_Task goal_:
A faithful copy of every entry is the goal; keep the images out of it.
Data to use below:
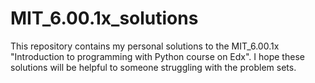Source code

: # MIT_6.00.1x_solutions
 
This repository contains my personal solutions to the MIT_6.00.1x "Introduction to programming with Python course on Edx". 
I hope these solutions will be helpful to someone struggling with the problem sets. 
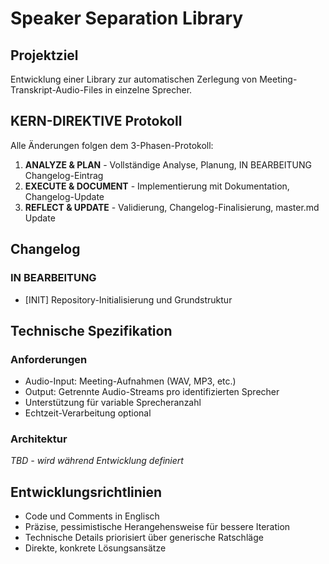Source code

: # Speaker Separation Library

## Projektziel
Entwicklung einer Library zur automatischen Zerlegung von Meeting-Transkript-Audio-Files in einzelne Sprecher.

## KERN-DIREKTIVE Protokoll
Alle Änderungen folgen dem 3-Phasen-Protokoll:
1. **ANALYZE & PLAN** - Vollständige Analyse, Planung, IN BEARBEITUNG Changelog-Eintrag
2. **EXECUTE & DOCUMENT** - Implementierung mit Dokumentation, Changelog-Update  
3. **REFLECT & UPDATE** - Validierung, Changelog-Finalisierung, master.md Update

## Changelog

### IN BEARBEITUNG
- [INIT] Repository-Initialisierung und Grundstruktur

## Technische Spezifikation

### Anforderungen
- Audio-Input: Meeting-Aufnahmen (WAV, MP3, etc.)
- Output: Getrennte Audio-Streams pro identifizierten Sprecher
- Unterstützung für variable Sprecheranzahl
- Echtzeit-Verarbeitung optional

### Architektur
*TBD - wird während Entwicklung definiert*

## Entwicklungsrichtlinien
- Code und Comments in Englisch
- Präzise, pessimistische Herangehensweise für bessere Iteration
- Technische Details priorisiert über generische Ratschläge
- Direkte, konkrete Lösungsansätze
End of Data to use.
_Written solution_:
Source code

: # MIT_6.00.1x_solutions
 
This repository contains my personal solutions to the MIT_6.00.1x "Introduction to programming with Python course on Edx". 
I hope these solutions will be helpful to someone struggling with the problem sets. 
Source code

: # Speaker Separation Library

## Projektziel
Entwicklung einer Library zur automatischen Zerlegung von Meeting-Transkript-Audio-Files in einzelne Sprecher.

## KERN-DIREKTIVE Protokoll
Alle Änderungen folgen dem 3-Phasen-Protokoll:
1. **ANALYZE & PLAN** - Vollständige Analyse, Planung, IN BEARBEITUNG Changelog-Eintrag
2. **EXECUTE & DOCUMENT** - Implementierung mit Dokumentation, Changelog-Update  
3. **REFLECT & UPDATE** - Validierung, Changelog-Finalisierung, master.md Update

## Changelog

### IN BEARBEITUNG
- [INIT] Repository-Initialisierung und Grundstruktur

## Technische Spezifikation

### Anforderungen
- Audio-Input: Meeting-Aufnahmen (WAV, MP3, etc.)
- Output: Getrennte Audio-Streams pro identifizierten Sprecher
- Unterstützung für variable Sprecheranzahl
- Echtzeit-Verarbeitung optional

### Architektur
*TBD - wird während Entwicklung definiert*

## Entwicklungsrichtlinien
- Code und Comments in Englisch
- Präzise, pessimistische Herangehensweise für bessere Iteration
- Technische Details priorisiert über generische Ratschläge
- Direkte, konkrete Lösungsansätze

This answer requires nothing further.